視線はロンドンへ。陸上の世界選手権(ドイツ・ベルリン)に出場していた福島千里(21)と寺田明日香(19=ともに北海道ハイテクAC)が25日、帰国した。福島は女子100メートルで日本勢初の2次予選に進出。日本人女子として56年ぶりに同種目に出場した昨年の北京五輪から着実に成長を見せた。12年ロンドン五輪に向け、海外遠征に意欲的な姿勢を見せるなど、早くも次の目標を見据えた。

 大きなバッグを抱えて成田空港に到着した福島は、笑顔で大会を振り返った。

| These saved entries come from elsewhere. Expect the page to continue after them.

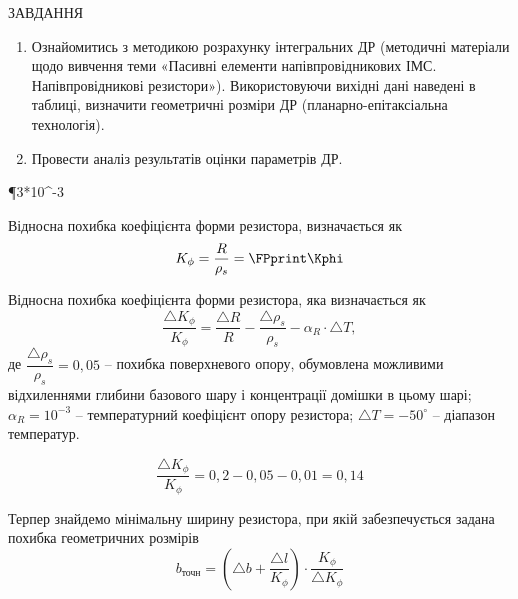 \documentclass[a4paper,14pt]{extreport}
\begin{document}
\begin{center}ЗАВДАННЯ\end{center}

\begin{enumerate}
  \item Ознайомитись з методикою розрахунку інтегральних ДР (методичні
  матеріали щодо вивчення теми «Пасивні елементи напівпровідникових
  ІМС. Напівпровідникові резистори»). Використовуючи вихідні дані
  наведені в таблиці, визначити геометричні розміри ДР (планарно-епітаксіальна технологія).
  \item Провести аналіз результатів оцінки параметрів ДР.
\end{enumerate}


\FPeval{}
\FPeval{} %
\FPeval{}
\FPeval\P {3*10^{-3}}
\FPeval{}
\FPeval{}
\FPeval{} 

\FPeval{}
\FPeval{}
\FPeval{}
\FPeval{}
\FPeval{}
\FPeval{}


\begin{center}
\end{center}

Відносна похибка коефіцієнта форми резистора, визначається як\\
 \FPeval{}
\begin{equation}
  K_{\phi} = \dfrac{R}{\rho_s} =   \FPprint\Kphi 
\end{equation}

Відносна похибка коефіцієнта форми резистора, яка визначається як
\begin{equation}
  \dfrac{\triangle K_{\phi}}{K_{\phi}} = \dfrac{\triangle R}{R} -
  \dfrac{\triangle \rho_s}{\rho_s} - \alpha_R \cdot \triangle T,
\end{equation}
де $\dfrac{\triangle \rho_s}{\rho_s} = 0,05$ -- похибка поверхневого опору, обумовлена можливими відхиленнями глибини базового шару і концентрації домішки в цьому шарі;\\
$\alpha_R = 10^{-3}$ -- температурний коефіцієнт опору резистора;
$\triangle T = -50^{\circ}$ -- діапазон температур. 


$$\dfrac{\triangle K_{\phi}}{K_{\phi}} = 0,2 - 0,05-0,01 = 0,14$$


Терпер знайдемо мінімальну ширину резистора, при якій 
забезпечується задана похибка геометричних розмірів\\
\begin{equation}
  b_{\text{точн}} = \left( \triangle b + \dfrac{\triangle l}{K_{\phi}}\right) \cdot \dfrac{K_{\phi}}{\triangle K_{\phi}}
\end{equation}
\end{document}
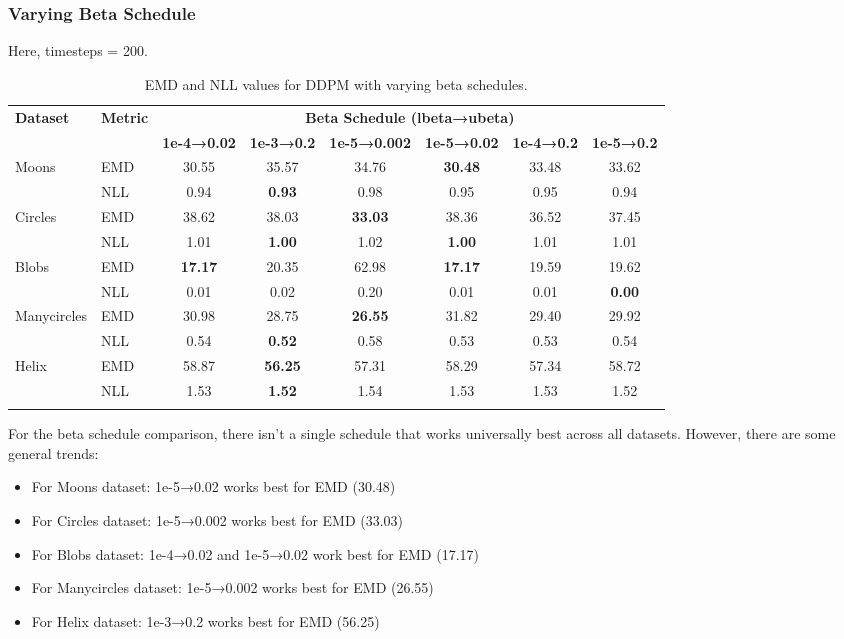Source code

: \documentclass[11pt]{article}
\begin{document}
\subsubsection{Varying Beta Schedule}
Here, timesteps = 200.

\begin{longtable}{|l|l|c|c|c|c|c|c|}
    \hline
     \textbf{Dataset} & \textbf{Metric} & \multicolumn{6}{c|}{\textbf{Beta Schedule (lbeta→ubeta)}} \\
     \cline{3-8}
     & & \textbf{1e-4→0.02} & \textbf{1e-3→0.2} & \textbf{1e-5→0.002} & \textbf{1e-5→0.02} & \textbf{1e-4→0.2} & \textbf{1e-5→0.2} \\
    \hline
        \multirow{2}{*}{Moons} & EMD & 30.55 & 35.57 & 34.76 & \textbf{30.48} & 33.48 & 33.62 \\
        \cline{2-8}
        & NLL & 0.94 & \textbf{0.93} & 0.98 & 0.95 & 0.95 & 0.94 \\
        \hline
        \multirow{2}{*}{Circles} & EMD & 38.62 & 38.03 & \textbf{33.03} & 38.36 & 36.52 & 37.45 \\
        \cline{2-8}
        & NLL & 1.01 & \textbf{1.00} & 1.02 & \textbf{1.00} & 1.01 & 1.01 \\
        \hline
        \multirow{2}{*}{Blobs} & EMD & \textbf{17.17} & 20.35 & 62.98 & \textbf{17.17} & 19.59 & 19.62 \\
        \cline{2-8}
        & NLL & 0.01 & 0.02 & 0.20 & 0.01 & 0.01 & \textbf{0.00} \\
        \hline
        \multirow{2}{*}{Manycircles} & EMD & 30.98 & 28.75 & \textbf{26.55} & 31.82 & 29.40 & 29.92 \\
        \cline{2-8}
        & NLL & 0.54 & \textbf{0.52} & 0.58 & 0.53 & 0.53 & 0.54 \\
        \hline
        \multirow{2}{*}{Helix} & EMD & 58.87 & \textbf{56.25} & 57.31 & 58.29 & 57.34 & 58.72 \\
        \cline{2-8}
        & NLL & 1.53 & \textbf{1.52} & 1.54 & 1.53 & 1.53 & 1.52 \\
        \hline
        \caption{EMD and NLL values for DDPM with varying beta schedules.}
\end{longtable}

For the beta schedule comparison, there isn't a single schedule that works universally best across all datasets. However, there are some general trends:

\begin{itemize}
    \item For Moons dataset: 1e-5→0.02 works best for EMD (30.48)
    \item For Circles dataset: 1e-5→0.002 works best for EMD (33.03)
    \item For Blobs dataset: 1e-4→0.02 and 1e-5→0.02 work best for EMD (17.17)
    \item For Manycircles dataset: 1e-5→0.002 works best for EMD (26.55)
    \item For Helix dataset: 1e-3→0.2 works best for EMD (56.25)
\end{itemize}
\end{document}
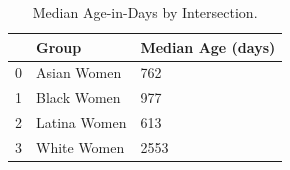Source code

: \begin{table}[htbp]
\centering
\caption{Median Age-in-Days by Intersection.}
\label{tab:eda_age_days_by_group}
\begin{tabular}{lll}
\toprule
 & Group & Median Age (days) \\
\midrule
0 & Asian Women & 762 \\
1 & Black Women & 977 \\
2 & Latina Women & 613 \\
3 & White Women & 2553 \\
\bottomrule
\end{tabular}

\end{table}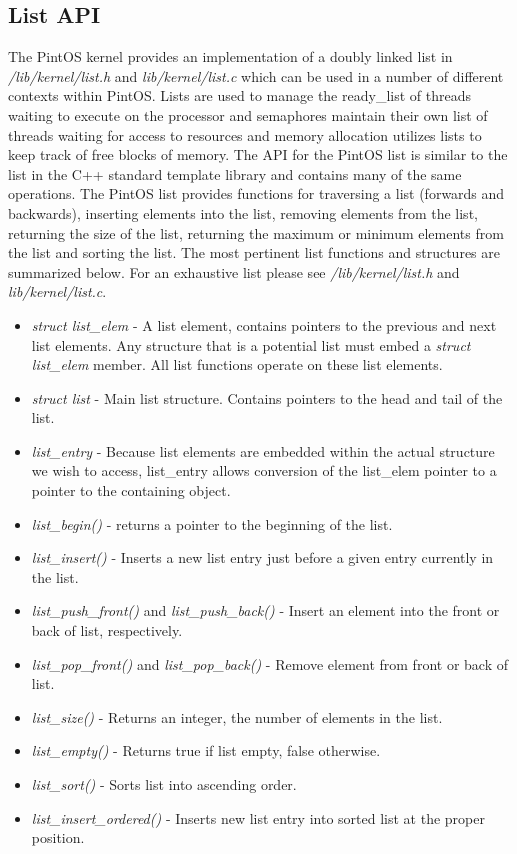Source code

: \documentclass[11pt, letterpaper]{article}
\begin{document}
\subsection{List API}
The PintOS kernel provides an implementation of a doubly linked list in \textit{/lib/kernel/list.h} and \textit{lib/kernel/list.c} which can be used in a number of different contexts within PintOS. Lists are used to manage the ready\_list of threads
  waiting to execute on the processor and semaphores maintain their own list of threads waiting for access to resources and memory allocation utilizes lists to keep track of free blocks of memory. The API for the PintOS list is similar to the list in the C++ standard template library and contains many of the same operations. The PintOS list provides functions for traversing a list (forwards and backwards), inserting elements into the list, removing elements from the list, returning the size of the list, returning the maximum or minimum elements from the list and sorting the list. The most pertinent list functions and structures are summarized below. For an exhaustive list please see \textit{/lib/kernel/list.h} and \textit{lib/kernel/list.c}.
  
\begin{itemize}

\item \textit{struct list\_elem} - A list element, contains pointers to the previous and next list elements. Any structure that is a potential list must embed a \textit{struct list\_elem} member. All list functions operate on these  list elements.
\item \textit{struct list} - Main list structure. Contains pointers to the head and tail of the list.    
  
\item \textit{list\_entry} - Because list elements are embedded within the actual structure we wish to access, list\_entry allows conversion of the list\_elem pointer to a pointer to the containing object.

\item \textit{list\_begin()} - returns a pointer to the beginning of the list.
\item \textit{list\_insert()} - Inserts a new list entry just before a given entry currently in the list.
\item \textit{list\_push\_front()} and \textit{list\_push\_back()} - Insert an element into the front or back of list, respectively.

\item \textit{list\_pop\_front()} and \textit{list\_pop\_back()} - Remove element from front or back of list.
  
\item \textit{list\_size()} - Returns an integer, the number of elements in the list.
\item \textit{list\_empty()} - Returns true if list empty, false otherwise.
\item \textit{list\_sort()} - Sorts list into ascending order.
\item \textit{list\_insert\_ordered()} - Inserts new list entry into sorted list at the proper position.
  
\end{itemize}  
  
\end{document}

「良かったです。全体的に」。世界選手権の100メートルで日本勢初の2次予選進出、五輪を含めた世界大会でも1932年のロサンゼルス五輪の渡辺すみ子以来となる77年ぶりだった。快挙を成し遂げ、自信とさらなる向上心が芽生えた。

 昨年の北京五輪では予選で敗退した。今大会で1次予選を通過と1つ目標をクリアした。「北京から1歩進んだ。良かっただけに欲が出てきた」と話す。今後に向けては、中村宏之監督(64)と相談しながら決めていくことを前提にした上で「大会に出場できて良かったし、感じました。もっと世界の強い選手たちと戦っていきたい」と、積極的に海外に出ていきたいという気持ちも口にした。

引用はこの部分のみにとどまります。